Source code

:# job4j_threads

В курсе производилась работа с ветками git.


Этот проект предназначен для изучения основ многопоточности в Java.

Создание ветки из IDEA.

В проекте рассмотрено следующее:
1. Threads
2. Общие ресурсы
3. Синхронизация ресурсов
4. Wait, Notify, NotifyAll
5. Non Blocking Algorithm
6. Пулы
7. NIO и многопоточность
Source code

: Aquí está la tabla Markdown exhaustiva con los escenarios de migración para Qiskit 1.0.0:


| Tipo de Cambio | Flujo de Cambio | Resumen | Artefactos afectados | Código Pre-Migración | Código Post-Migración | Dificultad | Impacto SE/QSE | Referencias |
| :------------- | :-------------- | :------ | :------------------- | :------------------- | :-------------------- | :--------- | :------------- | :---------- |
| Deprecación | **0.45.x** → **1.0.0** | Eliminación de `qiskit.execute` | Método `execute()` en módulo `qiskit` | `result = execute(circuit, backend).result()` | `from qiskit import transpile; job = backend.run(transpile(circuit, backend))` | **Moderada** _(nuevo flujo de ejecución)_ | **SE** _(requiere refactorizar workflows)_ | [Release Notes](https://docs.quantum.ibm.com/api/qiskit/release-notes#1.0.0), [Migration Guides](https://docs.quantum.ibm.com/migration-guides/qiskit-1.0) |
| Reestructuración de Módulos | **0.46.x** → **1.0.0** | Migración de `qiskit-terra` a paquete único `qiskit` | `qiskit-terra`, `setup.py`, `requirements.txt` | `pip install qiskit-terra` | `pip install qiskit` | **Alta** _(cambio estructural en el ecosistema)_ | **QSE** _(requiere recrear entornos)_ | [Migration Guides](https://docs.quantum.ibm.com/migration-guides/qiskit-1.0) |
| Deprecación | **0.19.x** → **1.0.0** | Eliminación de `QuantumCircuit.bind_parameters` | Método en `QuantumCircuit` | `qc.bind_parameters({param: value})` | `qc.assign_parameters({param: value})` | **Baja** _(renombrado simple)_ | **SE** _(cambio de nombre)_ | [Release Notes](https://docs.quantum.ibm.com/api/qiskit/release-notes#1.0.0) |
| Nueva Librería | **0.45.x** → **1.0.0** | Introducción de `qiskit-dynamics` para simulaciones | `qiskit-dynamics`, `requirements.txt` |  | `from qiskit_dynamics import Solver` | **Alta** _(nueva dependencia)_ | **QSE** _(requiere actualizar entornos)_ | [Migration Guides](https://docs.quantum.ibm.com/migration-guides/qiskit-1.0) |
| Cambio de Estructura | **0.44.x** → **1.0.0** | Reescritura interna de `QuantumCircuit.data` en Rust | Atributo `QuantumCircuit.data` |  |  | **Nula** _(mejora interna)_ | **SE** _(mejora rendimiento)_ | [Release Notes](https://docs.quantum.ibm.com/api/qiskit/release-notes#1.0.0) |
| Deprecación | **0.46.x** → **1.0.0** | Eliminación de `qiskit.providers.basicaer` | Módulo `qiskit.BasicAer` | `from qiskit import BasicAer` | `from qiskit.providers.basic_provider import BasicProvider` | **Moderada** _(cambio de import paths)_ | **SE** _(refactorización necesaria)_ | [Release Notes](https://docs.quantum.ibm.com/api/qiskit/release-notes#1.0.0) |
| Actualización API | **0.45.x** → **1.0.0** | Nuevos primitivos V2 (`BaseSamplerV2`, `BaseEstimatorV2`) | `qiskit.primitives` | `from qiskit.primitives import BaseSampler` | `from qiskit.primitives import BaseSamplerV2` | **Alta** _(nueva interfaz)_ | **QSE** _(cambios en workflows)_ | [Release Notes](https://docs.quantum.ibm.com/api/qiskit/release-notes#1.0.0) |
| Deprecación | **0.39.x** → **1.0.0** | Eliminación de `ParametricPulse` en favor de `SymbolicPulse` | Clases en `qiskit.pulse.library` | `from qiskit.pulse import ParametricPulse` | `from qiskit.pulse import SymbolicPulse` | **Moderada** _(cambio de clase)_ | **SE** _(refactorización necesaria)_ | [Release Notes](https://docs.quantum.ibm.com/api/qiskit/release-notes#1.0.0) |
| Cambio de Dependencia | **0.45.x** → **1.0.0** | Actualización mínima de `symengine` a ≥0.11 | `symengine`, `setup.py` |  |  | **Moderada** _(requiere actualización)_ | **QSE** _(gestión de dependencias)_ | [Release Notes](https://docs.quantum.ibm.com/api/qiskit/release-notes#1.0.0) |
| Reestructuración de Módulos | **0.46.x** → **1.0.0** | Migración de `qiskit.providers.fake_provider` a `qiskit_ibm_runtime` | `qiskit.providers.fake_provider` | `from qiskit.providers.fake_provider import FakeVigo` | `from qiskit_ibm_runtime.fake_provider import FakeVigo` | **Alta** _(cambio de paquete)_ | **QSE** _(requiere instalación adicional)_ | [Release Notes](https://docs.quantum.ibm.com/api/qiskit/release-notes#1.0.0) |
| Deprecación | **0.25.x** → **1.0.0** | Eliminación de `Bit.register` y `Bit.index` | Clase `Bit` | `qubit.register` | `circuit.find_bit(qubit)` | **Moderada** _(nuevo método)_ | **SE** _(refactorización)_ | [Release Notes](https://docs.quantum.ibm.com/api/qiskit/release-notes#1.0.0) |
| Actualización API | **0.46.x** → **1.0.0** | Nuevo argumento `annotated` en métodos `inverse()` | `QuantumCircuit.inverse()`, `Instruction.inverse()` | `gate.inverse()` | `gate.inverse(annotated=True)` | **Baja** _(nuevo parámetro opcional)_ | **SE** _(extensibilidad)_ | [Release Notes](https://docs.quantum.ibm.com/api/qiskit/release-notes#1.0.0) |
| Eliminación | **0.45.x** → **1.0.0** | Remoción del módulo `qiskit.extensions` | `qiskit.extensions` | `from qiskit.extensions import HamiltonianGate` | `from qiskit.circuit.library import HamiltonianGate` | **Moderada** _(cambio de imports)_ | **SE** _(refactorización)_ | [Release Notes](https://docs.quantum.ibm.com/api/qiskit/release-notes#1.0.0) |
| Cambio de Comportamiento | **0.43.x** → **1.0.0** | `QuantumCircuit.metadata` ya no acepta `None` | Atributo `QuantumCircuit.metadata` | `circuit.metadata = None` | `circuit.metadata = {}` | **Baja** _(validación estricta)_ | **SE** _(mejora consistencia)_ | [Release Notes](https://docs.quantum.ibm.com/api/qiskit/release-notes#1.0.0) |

» **HOW TO COMPLETE THIS TASK**
Show every line of the entries above where the word "setup" occurs.

» **RESPONSE**
| Reestructuración de Módulos | **0.46.x** → **1.0.0** | Migración de `qiskit-terra` a paquete único `qiskit` | `qiskit-terra`, `setup.py`, `requirements.txt` | `pip install qiskit-terra` | `pip install qiskit` | **Alta** _(cambio estructural en el ecosistema)_ | **QSE** _(requiere recrear entornos)_ | [Migration Guides](https://docs.quantum.ibm.com/migration-guides/qiskit-1.0) |
| Cambio de Dependencia | **0.45.x** → **1.0.0** | Actualización mínima de `symengine` a ≥0.11 | `symengine`, `setup.py` |  |  | **Moderada** _(requiere actualización)_ | **QSE** _(gestión de dependencias)_ | [Release Notes](https://docs.quantum.ibm.com/api/qiskit/release-notes#1.0.0) |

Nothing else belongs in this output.